Friday, January 18, 2013

Please stop showing that much love on me !!

My friend came to stay over with me for a few days. He's sensitive, talks too less. Like I was previously( don't know whether I'm still).

I was helping in some situation and I was just showing genuine not over care.Then he said to me that made my senses on " Don't show love on me, I can't handle"

What is this feeling? When I heard those words, I felt like I was seeing my own reflection. How can one make that opinion?

Take me. I too had been rejected. So, may be he also got rejected.
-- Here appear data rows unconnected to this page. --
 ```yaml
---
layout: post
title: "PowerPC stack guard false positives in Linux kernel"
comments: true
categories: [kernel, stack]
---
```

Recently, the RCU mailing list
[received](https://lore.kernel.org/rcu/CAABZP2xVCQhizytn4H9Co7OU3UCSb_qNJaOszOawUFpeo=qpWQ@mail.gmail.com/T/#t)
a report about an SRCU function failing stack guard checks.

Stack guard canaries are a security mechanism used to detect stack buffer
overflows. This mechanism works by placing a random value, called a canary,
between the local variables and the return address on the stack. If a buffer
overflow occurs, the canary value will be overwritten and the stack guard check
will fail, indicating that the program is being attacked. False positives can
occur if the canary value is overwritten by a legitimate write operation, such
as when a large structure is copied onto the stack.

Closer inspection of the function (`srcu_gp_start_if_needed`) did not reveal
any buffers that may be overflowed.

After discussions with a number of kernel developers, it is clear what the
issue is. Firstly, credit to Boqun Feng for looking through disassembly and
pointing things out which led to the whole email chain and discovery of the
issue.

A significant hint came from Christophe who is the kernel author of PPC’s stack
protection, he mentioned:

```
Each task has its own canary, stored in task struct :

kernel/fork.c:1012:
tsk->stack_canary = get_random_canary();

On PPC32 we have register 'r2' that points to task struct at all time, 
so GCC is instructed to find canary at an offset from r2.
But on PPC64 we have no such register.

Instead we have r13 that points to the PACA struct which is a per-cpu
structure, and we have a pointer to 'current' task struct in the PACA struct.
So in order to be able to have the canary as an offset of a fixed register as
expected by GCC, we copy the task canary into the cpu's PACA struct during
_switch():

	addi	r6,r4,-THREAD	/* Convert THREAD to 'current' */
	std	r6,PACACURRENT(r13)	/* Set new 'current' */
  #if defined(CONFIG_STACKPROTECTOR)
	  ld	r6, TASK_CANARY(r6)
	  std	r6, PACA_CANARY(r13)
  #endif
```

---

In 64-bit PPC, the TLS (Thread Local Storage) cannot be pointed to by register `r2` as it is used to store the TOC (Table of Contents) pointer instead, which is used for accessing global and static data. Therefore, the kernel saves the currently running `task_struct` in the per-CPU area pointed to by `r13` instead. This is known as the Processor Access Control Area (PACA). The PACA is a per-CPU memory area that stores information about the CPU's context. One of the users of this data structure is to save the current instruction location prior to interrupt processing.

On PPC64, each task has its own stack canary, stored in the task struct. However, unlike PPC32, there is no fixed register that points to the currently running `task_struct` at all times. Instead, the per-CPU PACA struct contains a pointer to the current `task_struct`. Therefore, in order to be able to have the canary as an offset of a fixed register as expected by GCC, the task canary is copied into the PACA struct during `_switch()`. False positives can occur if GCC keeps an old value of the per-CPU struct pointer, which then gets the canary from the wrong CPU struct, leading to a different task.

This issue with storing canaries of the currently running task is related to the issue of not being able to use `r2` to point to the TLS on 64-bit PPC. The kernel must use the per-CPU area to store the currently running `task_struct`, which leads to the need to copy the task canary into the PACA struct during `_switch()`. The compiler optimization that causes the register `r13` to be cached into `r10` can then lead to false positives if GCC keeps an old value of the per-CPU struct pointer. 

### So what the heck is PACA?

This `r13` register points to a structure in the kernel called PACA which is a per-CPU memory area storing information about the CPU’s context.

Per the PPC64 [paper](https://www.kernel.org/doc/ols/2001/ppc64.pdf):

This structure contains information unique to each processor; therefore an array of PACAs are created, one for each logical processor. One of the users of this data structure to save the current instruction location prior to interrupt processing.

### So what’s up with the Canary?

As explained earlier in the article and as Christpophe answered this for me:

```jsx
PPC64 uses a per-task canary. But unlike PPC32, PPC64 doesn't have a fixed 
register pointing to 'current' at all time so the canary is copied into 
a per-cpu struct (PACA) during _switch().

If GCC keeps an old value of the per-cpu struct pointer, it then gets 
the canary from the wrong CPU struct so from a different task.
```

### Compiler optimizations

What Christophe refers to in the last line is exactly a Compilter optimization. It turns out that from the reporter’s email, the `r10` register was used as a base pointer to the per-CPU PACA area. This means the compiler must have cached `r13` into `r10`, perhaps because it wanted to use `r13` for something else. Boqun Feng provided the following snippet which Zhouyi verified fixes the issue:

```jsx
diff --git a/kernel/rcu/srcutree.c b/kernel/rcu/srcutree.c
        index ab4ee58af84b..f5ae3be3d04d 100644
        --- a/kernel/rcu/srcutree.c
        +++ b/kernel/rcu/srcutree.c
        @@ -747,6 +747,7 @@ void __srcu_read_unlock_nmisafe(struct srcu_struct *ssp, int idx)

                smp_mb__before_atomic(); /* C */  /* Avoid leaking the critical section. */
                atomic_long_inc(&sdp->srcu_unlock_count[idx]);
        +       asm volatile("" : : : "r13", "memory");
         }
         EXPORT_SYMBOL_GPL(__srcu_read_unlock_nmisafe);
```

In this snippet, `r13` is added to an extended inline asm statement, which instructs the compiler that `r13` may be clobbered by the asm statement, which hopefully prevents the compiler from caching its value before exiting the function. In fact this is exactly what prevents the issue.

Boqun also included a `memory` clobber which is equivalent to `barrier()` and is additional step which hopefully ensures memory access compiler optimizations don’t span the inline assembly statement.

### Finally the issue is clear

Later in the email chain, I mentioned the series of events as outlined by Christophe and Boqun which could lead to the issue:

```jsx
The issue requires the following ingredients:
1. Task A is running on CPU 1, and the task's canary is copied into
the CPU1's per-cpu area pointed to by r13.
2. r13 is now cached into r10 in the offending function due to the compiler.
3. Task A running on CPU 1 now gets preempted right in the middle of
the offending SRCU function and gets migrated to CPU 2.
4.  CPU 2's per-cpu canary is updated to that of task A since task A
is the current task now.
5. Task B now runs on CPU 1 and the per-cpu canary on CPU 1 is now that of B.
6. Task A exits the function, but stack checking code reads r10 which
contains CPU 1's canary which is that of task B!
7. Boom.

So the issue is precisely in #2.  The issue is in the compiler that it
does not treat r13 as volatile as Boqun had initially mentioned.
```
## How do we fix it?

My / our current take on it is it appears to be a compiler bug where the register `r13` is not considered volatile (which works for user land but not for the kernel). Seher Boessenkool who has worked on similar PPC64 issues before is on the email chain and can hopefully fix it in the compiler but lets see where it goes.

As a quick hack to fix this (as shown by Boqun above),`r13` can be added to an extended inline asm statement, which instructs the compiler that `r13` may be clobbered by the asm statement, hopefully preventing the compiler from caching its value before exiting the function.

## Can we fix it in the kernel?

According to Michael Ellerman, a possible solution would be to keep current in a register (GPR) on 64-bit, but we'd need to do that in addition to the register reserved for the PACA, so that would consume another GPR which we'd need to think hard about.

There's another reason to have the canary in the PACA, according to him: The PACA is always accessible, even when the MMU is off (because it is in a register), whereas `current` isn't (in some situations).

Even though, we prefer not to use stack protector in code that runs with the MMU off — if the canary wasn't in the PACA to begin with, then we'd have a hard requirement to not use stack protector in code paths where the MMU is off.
The intensity of that feeling is so potent  i guess.

Did they reject me? May be . May be not. Because they haven't told me their opinion about me . I'm sensitive.May be this was the very reason creating all this nonsense. Of course it is nonsense. I used to keep thinking and judging about what others were thinking about me. Famous Dale Carnegie said- Don't think of what others might think about you if you are going to do something. Instead do something that makes others to think good about you.

The hatred is such a high intensive thing. It makes us to make our own judgements. And I assumed and believed things to be true until I face that are not.

I've learnt that I should prevent myself from showing anger which basically anger because of myself. My friend told me that " He is the person who easily gets angry is the one who can't solve his own problems/baggage.So much confusion.

Carrying the guilt for long is not good. May be somethings are bound to happen. And not valuing oneself is also not good. I was there once. Some authors' books changed my thoughts. I started believing in myself and I have value.